P.S. Que as minhas bocas não escamoteiem o essencial: são todas excelentes notícias.

Condicionamentos ao Trânsito e Autoridade Metropolitana dos Transportes

MC, 12.07.07
Duas notícias interessantes no DD:

O condicionamento do trânsito, o incremento do uso dos transportes públicos e a eficiência energética nos edifícios camarários são medidas que o próximo presidente da autarquia lisboeta deve promover para reduzir as emissões de CO2, defenderam hoje especialistas.

As medidas foram apontadas à Lusa pelo presidente da Comissão de Coordenação e Desenvolvimento Regional de Lisboa e Vale do Tejo (CCDR-LVT), Fonseca Ferreira, pelo presidente da Quercus, Hélder Spínola, e pelo presidente da Liga para a Protecção da Natureza, Eugénio Cequeira.

Cerca de 80 por cento da poluição atmosférica é resultado das emissões produzidas por combustíveis fósseis na circulação rodoviária, avança o presidente da CCDR-LVT, António Fonseca Ferreira.

O responsável daquele organismo do Ministério do Ambiente afirma que existe um plano da qualidade do ar elaborado pela Universidade Nova de Lisboa que a autarquia de Lisboa devia ter começado a aplicar em 2005, o que, segundo Fonseca Ferreira, não aconteceu.

O condicionamento de trânsito é uma das principais medidas referidas pelo documento, «particularmente no eixo Avenida da Liberdade/Campo Grande», afirmou Fonseca Ferreira.

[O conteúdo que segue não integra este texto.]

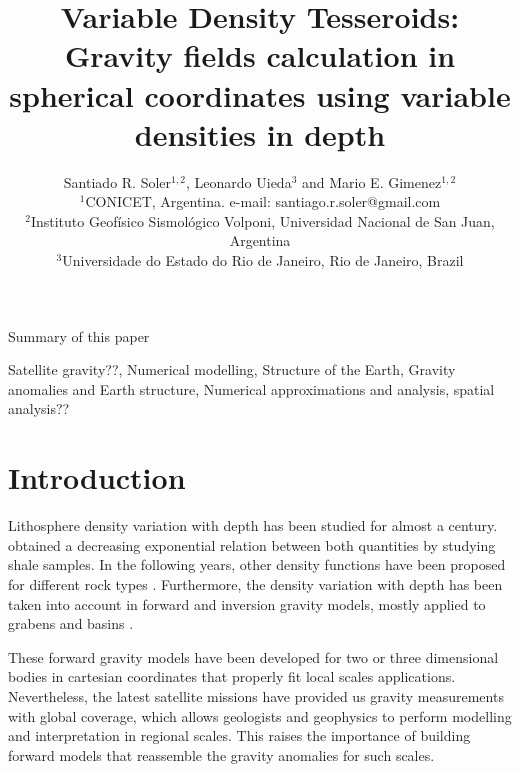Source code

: \documentclass[extra]{gji}
\begin{document}
\title[Variable Density Tesseroids]{
    Variable Density Tesseroids: Gravity fields calculation in spherical coordinates using variable densities in depth
}
\author[S.R. Soler, L. Uieda and M.E. Gimenez]{
    Santiado R. Soler$^{1,2}$, Leonardo Uieda$^3$ and Mario E. Gimenez$^{1,2}$ \\
    $^1$CONICET, Argentina. e-mail: santiago.r.soler@gmail.com\\
    $^2$Instituto Geofísico Sismológico Volponi, Universidad Nacional de San Juan, Argentina\\
    $^3$Universidade do Estado do Rio de Janeiro, Rio de Janeiro, Brazil
    }


\maketitle

\begin{summary}
Summary of this paper 
\end{summary}

\begin{keywords}
Satellite gravity??, Numerical modelling, Structure of the Earth, Gravity anomalies and Earth structure, Numerical approximations and analysis, spatial analysis??
\end{keywords}


\section{Introduction}

Lithosphere density variation with depth has been studied for almost a century. 
\citet{Athy1930} obtained a decreasing exponential relation between both quantities by studying shale samples.
In the following years, other density functions have been proposed for different rock types \citep[e.g.,][]{Maxant1980, Rao1986, Rao1993, Rao1994}.
Furthermore, the density variation with depth has been taken into account in forward and inversion gravity models, mostly applied to grabens and basins \citep{Cordell1973, Rao1986, Cowie1990, Rao1993, Rao1994, Zhang2001, Welford2010}.

These forward gravity models have been developed for two or three dimensional bodies in cartesian coordinates that properly fit local scales applications.
Nevertheless, the latest satellite missions have provided us gravity measurements with global coverage, which allows geologists and geophysics to perform modelling and interpretation in regional scales.
This raises the importance of building forward models that reassemble the gravity anomalies for such scales.
\end{document}
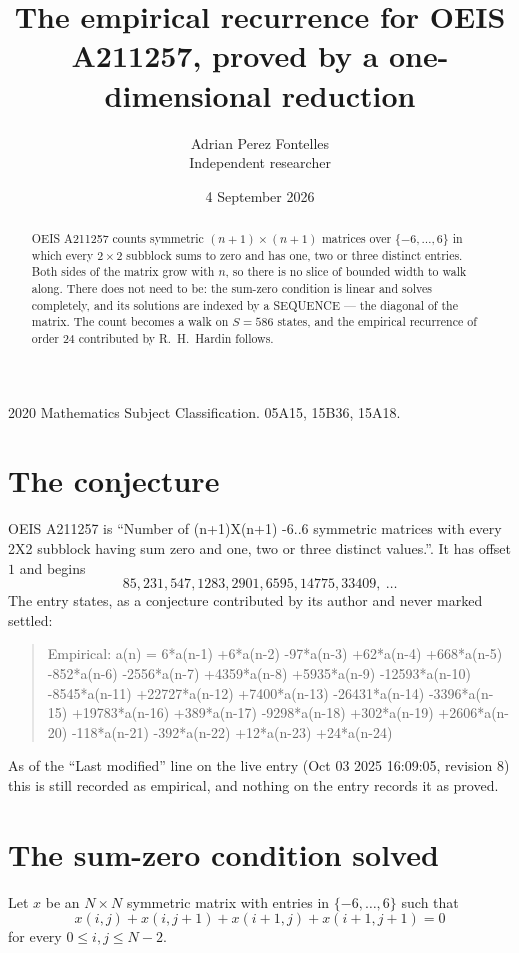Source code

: \documentclass[11pt,a4paper]{article}
\title{The empirical recurrence for OEIS A211257, proved by a one-dimensional reduction}
\author{Adrian Perez Fontelles\\ \small Independent researcher}
\date{4 September 2026}
\theoremstyle{plain}
\theoremstyle{definition}
\begin{document}
\maketitle

\begin{abstract}
OEIS A211257 counts symmetric $(n+1)\times(n+1)$ matrices over
$\{-6,\dots,6\}$ in which every $2\times2$ subblock sums to zero and has one, two or three distinct
entries. Both sides of the matrix grow with $n$, so there is no slice of bounded width to walk
along. There does not need to be: the sum-zero condition is linear and solves completely, and
its solutions are indexed by a SEQUENCE --- the diagonal of the matrix. The count becomes a walk
on $S=586$ states, and the empirical recurrence of order $24$ contributed by R.~H.~Hardin
follows.
\end{abstract}

\noindent\small 2020 Mathematics Subject Classification. 05A15, 15B36, 15A18.\normalsize

\section{The conjecture}

OEIS A211257 is ``Number of (n+1)X(n+1) -6..6 symmetric matrices with every 2X2 subblock having sum zero and one, two or three distinct values.''. It has offset $1$ and begins
\[
85, 231, 547, 1283, 2901, 6595, 14775, 33409,\ \dots
\]
The entry states, as a conjecture contributed by its author and never marked settled:
\begin{quote}
Empirical: a(n) = 6*a(n-1) +6*a(n-2) -97*a(n-3) +62*a(n-4) +668*a(n-5) -852*a(n-6) -2556*a(n-7) +4359*a(n-8) +5935*a(n-9) -12593*a(n-10) -8545*a(n-11) +22727*a(n-12) +7400*a(n-13) -26431*a(n-14) -3396*a(n-15) +19783*a(n-16) +389*a(n-17) -9298*a(n-18) +302*a(n-19) +2606*a(n-20) -118*a(n-21) -392*a(n-22) +12*a(n-23) +24*a(n-24)
\end{quote}
As of the ``Last modified'' line on the live entry (Oct 03 2025 16:09:05, revision 8) this is still
recorded as empirical, and nothing on the entry records it as proved.

\section{The sum-zero condition solved}

Let $x$ be an $N\times N$ symmetric matrix with entries in $\{-6,\dots,6\}$ such that
\[
x(i,j)+x(i,j{+}1)+x(i{+}1,j)+x(i{+}1,j{+}1)=0
\]
for every $0\le i,j\le N-2$.
\end{document}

Na Avenida da Liberdade, «os níveis máximos de poluição foram ultrapassados em 145 dias durante o ano de 2006, quando as directivas europeias ditam que só podem ser excedidos 35 dias por ano», exemplificou o presidente da CCDR-LVT.

«O problema é que até agora não foi tomada nenhuma medida pela Câmara», lamentou Fonseca Ferreira.

Restringir o trânsito é igualmente a principal medida apontada pelo presidente da Associação Nacional de Conservação da Natureza, Quercus, Hélder Spínola.

Este condicionamento terá de ser acompanhado pela promoção do transporte público, mas para isso, alerta o dirigente ambientalista, «há que tornar os transportes públicos mais atractivos, confortáveis e económicos».

(...)

Mas a principal medida para reduzir as emissões de CO2, recomendada por Eugénio Sequeira, é também o condicionamento de trânsito, acompanhado do melhoramento da rede de transportes públicos.

«É preciso um metro radial e transversal, autocarros que façam o mesmo ou sejam complementares. Para convencer as pessoas a não trazer o carro é preciso que os transportes tenham boas ligações entre si, sejam cómodos e mais baratos do que actualmente são», conclui Eugénio Sequeira.

AMT´s concluídas após eleições, diz Ana Paula Vitorino
Mais vale tarde do que nunca. A instituição da AMT é o primeiro passo para que os péssimos transportes públicos (em termos de interoperacionalidade) de Lisboa e Porto passem de uma manta de retalhos onde cada um viaja para onde quer, faz os horários que lhe apetece, faz bilhetes conjuntos quando o rei faz anos, etc... para uma verdadeira rede de transportes públicos urbanos.
No meio do texto está outra boa notícia: Salientou ainda que a fase experimental do primeiro bilhete único vai começar a funcionar em Outubro, em Lisboa, envolvendo numa primeira fase a Carris e o Metro e alargando-se posteriormente à Soflusa.
Como já disse aqui na Holanda há um bilhete que serve para todos os transportes públicos do país. Em Lisboa são dezenas (centenas?) o que só dificulta e afasta os passageiros.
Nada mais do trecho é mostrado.